Does your pigeon become aggressive when you try to pet him or is his behavior not related to whether you touch him? Some birds don't like to be petted and other birds like it _too much _- i.e. they may be sexually stimulated when petted. So just be aware, if you are petting or stroking him, it could stimulate a hormonal reaction.

Also, does he have a mirror in his cage or some other access to his reflection? I know some male birds become very aggressive when they have a mirror. Again, it seems to be hormones. I had a lilttle male diamond dove that went crazy when he saw his reflection (photo below from the 1980s). I would let him out of his cage and he would immediately attack his reflection on the side of my stainless steel toaster. And this aggression would stay with him long after I put the toaster away. His name was "Pecker" and he fathered 7 babies and lived to be 15 - so his high hormonal activity didn't seem to hurt him - though I kept selling his mates because he would get so rough on them and want to breed constantly.

Lastly, he could just be having a hormonal period because of his age.

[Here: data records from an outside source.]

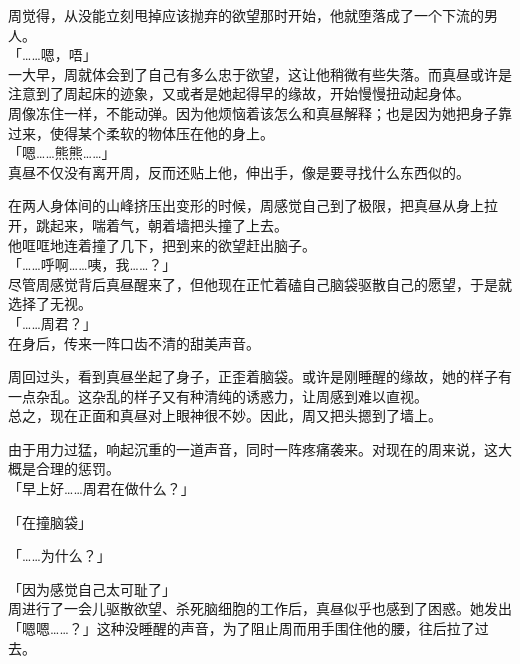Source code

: 周觉得，从没能立刻甩掉应该抛弃的欲望那时开始，他就堕落成了一个下流的男人。\\

「……嗯，唔」\\

一大早，周就体会到了自己有多么忠于欲望，这让他稍微有些失落。而真昼或许是注意到了周起床的迹象，又或者是她起得早的缘故，开始慢慢扭动起身体。\\

周像冻住一样，不能动弹。因为他烦恼着该怎么和真昼解释；也是因为她把身子靠过来，使得某个柔软的物体压在他的身上。\\

「嗯……熊熊……」\\

真昼不仅没有离开周，反而还贴上他，伸出手，像是要寻找什么东西似的。

在两人身体间的山峰挤压出变形的时候，周感觉自己到了极限，把真昼从身上拉开，跳起来，喘着气，朝着墙把头撞了上去。\\

他哐哐地连着撞了几下，把到来的欲望赶出脑子。\\

「……呼啊……咦，我……？」\\

尽管周感觉背后真昼醒来了，但他现在正忙着磕自己脑袋驱散自己的愿望，于是就选择了无视。\\

「……周君？」\\

在身后，传来一阵口齿不清的甜美声音。

周回过头，看到真昼坐起了身子，正歪着脑袋。或许是刚睡醒的缘故，她的样子有一点杂乱。这杂乱的样子又有种清纯的诱惑力，让周感到难以直视。\\

总之，现在正面和真昼对上眼神很不妙。因此，周又把头摁到了墙上。

由于用力过猛，响起沉重的一道声音，同时一阵疼痛袭来。对现在的周来说，这大概是合理的惩罚。\\

「早上好……周君在做什么？」

「在撞脑袋」

「……为什么？」

「因为感觉自己太可耻了」\\

周进行了一会儿驱散欲望、杀死脑细胞的工作后，真昼似乎也感到了困惑。她发出「嗯嗯……？」这种没睡醒的声音，为了阻止周而用手围住他的腰，往后拉了过去。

This happens a lot with parrot family birds and I know with them, it can be a seasonal thing and you sometimes just have to wait for them to calm down on their own. Of course, getting him a mate and allowing him to breed would solve his aggression - at least while he is nesting - but that means possibly endless baby pigeons and you'd probably want to avoid that.


----------



## Dima (Jan 15, 2011)

It's perfectly ok what happens. I did notice that with me and my BF and his favorite pigeon. But when my BF spends more time with him and talks softly for a while, he pick him up and kisses him without problems. 
I have funny videos, when Pata, not only biting him on the ear, but also when Pata is on the floor and my BF callS him to come on his shoulder, he goes after his legs and attacks his feet, steps on the feet and bites his ankles. When my BF steps away, he goes again after him like a dog to bite his leg. I guess it's a way of saying : you go away, this is floor is my territory! LOL


----------



## angopop (Mar 30, 2012)

Well, it seems like Angie and I have made peace. I think he felt angry that we left him alone for four days and had a stranger come in to take care of him.

I suspect my landlord's daughter who took care of Angie might have tried to pet Angie ... cuz he seems more wary of hands than anything else, he tried to bite my wife's hand last night, but otherwise he's been the same old Angie as before.

Unfortunately we'll be going away again for Xmas again, so we'll probably go thru the same thing again....

Thanks for the replies....


----------



## NatashaQ (Apr 10, 2015)

This explains a lot why my fantail pigeon gets so violent. 
U can follow my work on Outdoor photography under galary.


----------



## cwebster (Dec 11, 2010)

Phoebe bites us sometimes. Usually she is crazy about me and bites my significant other, although she stops after a few minutes. I think pigeons tend to pick out one human at a time to be the preferred "mate."


----------